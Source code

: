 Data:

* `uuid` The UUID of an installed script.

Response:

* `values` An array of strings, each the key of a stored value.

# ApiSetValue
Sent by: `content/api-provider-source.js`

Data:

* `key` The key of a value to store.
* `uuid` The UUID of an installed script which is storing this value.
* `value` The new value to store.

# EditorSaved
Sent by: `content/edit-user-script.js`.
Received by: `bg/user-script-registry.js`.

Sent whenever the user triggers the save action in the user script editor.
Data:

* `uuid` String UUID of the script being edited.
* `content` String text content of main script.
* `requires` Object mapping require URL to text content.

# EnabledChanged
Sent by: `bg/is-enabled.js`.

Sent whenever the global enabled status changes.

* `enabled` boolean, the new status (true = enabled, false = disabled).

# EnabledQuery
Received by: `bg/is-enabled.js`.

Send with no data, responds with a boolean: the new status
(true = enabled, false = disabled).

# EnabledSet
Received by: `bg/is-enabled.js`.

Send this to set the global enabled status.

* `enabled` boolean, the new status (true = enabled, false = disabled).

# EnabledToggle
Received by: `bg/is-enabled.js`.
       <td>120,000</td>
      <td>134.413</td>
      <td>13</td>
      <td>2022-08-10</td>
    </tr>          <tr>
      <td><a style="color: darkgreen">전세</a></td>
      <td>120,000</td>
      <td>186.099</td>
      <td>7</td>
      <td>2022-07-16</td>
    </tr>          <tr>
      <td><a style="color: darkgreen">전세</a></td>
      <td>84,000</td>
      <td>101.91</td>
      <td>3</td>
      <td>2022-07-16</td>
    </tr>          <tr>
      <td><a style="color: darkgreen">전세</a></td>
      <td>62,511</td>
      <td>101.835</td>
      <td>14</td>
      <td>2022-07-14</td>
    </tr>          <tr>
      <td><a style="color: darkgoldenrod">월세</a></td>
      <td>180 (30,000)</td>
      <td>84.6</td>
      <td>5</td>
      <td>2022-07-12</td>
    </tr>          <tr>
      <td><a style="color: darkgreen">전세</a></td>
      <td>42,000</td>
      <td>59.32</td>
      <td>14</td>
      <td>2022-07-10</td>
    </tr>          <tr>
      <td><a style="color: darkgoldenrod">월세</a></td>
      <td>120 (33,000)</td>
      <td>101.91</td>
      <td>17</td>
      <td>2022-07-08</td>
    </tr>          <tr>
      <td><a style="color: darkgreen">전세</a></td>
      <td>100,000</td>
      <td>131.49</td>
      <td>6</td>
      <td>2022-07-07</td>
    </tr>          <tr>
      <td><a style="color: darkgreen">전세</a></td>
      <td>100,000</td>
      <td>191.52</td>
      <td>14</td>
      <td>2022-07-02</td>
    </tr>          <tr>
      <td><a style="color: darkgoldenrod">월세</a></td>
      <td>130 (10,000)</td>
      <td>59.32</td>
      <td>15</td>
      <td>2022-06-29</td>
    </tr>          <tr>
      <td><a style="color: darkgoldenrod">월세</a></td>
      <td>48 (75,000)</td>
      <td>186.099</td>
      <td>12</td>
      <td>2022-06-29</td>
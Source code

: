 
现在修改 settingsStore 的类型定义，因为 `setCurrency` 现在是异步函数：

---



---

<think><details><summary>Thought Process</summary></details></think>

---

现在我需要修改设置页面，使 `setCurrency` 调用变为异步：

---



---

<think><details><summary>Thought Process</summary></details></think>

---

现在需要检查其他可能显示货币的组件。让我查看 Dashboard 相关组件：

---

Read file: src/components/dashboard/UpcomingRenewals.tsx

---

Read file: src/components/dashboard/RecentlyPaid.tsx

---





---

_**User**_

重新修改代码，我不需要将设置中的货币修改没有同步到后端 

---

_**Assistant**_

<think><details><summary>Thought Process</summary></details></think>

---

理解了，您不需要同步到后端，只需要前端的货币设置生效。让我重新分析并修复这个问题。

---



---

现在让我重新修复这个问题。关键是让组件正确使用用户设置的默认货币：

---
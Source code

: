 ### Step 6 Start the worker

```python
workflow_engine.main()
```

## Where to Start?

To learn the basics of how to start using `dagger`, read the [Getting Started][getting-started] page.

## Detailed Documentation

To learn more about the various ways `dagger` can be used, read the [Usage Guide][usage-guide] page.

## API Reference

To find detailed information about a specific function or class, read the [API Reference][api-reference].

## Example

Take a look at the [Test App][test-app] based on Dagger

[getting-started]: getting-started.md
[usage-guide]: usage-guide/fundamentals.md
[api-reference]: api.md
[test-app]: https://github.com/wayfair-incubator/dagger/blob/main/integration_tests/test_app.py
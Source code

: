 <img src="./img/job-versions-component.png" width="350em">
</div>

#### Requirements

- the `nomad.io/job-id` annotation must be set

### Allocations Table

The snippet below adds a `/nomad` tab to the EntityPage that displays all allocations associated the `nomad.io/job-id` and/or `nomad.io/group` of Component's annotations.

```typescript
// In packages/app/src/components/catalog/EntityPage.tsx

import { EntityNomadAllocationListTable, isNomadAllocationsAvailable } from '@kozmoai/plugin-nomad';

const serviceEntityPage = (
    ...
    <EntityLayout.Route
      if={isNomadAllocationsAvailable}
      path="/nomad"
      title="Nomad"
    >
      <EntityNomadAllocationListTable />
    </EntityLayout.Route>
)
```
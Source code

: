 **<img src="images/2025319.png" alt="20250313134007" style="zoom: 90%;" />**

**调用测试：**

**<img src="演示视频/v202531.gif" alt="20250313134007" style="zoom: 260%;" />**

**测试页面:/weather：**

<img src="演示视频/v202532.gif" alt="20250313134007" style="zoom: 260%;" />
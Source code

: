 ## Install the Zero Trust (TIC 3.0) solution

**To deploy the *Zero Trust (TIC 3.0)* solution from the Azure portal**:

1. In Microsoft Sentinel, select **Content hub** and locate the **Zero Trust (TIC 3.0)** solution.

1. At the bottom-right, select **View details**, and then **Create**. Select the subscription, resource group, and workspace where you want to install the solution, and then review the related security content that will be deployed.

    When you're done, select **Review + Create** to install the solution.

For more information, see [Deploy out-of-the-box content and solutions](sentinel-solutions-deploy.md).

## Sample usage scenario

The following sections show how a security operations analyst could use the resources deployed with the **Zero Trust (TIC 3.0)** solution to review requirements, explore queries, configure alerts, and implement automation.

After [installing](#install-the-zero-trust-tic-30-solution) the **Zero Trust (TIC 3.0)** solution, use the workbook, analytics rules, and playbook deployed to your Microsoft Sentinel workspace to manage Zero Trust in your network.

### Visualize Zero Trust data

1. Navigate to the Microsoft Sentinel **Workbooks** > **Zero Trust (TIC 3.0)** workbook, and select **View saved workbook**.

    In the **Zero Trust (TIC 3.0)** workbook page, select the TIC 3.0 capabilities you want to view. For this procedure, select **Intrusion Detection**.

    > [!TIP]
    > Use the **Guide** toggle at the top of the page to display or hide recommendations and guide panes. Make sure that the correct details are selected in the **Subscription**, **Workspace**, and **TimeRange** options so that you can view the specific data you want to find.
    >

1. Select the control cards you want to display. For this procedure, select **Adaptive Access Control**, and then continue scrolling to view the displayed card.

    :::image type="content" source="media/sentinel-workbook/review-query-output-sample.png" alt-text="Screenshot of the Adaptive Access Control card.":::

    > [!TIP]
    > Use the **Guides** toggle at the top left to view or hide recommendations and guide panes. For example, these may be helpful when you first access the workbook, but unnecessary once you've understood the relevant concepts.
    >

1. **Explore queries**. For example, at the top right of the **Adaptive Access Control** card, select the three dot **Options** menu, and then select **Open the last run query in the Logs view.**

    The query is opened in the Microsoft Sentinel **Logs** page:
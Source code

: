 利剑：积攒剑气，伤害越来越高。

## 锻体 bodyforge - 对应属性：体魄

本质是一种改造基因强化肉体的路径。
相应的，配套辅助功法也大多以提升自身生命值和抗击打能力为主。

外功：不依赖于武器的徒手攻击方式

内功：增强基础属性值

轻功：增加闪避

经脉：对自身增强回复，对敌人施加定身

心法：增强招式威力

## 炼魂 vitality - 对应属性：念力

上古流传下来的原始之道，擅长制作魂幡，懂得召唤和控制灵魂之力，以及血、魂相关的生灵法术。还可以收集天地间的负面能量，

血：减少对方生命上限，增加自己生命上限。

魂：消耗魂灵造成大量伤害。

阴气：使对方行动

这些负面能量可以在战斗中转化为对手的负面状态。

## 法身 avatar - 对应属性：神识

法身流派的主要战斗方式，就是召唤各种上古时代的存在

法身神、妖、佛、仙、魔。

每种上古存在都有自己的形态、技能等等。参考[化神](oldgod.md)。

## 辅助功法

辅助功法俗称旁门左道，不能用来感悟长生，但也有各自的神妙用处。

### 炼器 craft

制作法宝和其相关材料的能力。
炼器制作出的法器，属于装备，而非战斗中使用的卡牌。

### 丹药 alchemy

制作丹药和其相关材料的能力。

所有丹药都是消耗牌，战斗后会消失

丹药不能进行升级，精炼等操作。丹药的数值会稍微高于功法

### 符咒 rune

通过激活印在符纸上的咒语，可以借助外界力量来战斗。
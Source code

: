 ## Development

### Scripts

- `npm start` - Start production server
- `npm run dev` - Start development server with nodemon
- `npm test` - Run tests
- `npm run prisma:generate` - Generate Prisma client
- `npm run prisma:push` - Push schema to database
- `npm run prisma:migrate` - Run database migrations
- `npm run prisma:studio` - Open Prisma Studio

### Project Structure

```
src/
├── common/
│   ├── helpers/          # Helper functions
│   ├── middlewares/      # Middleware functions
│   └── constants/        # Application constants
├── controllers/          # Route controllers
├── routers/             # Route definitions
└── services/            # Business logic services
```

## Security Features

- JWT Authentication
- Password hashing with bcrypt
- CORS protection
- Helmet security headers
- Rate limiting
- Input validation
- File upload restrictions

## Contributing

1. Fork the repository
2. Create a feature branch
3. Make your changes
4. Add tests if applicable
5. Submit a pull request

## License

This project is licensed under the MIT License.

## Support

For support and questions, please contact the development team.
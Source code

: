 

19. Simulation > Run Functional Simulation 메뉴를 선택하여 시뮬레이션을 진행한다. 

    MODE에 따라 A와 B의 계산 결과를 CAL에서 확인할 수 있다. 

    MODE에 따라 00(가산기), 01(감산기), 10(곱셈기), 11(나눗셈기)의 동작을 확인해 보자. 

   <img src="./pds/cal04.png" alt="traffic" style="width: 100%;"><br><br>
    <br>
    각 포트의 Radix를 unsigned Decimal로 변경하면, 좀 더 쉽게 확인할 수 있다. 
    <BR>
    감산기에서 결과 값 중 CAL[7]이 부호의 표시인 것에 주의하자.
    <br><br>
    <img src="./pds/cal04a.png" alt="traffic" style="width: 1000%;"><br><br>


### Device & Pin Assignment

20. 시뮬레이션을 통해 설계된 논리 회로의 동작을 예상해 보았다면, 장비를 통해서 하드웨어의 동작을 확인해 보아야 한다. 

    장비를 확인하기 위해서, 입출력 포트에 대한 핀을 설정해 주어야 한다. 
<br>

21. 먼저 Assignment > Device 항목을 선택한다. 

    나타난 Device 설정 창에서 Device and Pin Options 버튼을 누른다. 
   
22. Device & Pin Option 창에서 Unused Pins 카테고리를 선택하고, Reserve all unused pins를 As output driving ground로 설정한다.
───
Try it
Copy out every line from the records that has the word "find".

Solution for this problem
To find detailed information about a specific function or class, read the [API Reference][api-reference].
    > Use the **Guide** toggle at the top of the page to display or hide recommendations and guide panes. Make sure that the correct details are selected in the **Subscription**, **Workspace**, and **TimeRange** options so that you can view the specific data you want to find.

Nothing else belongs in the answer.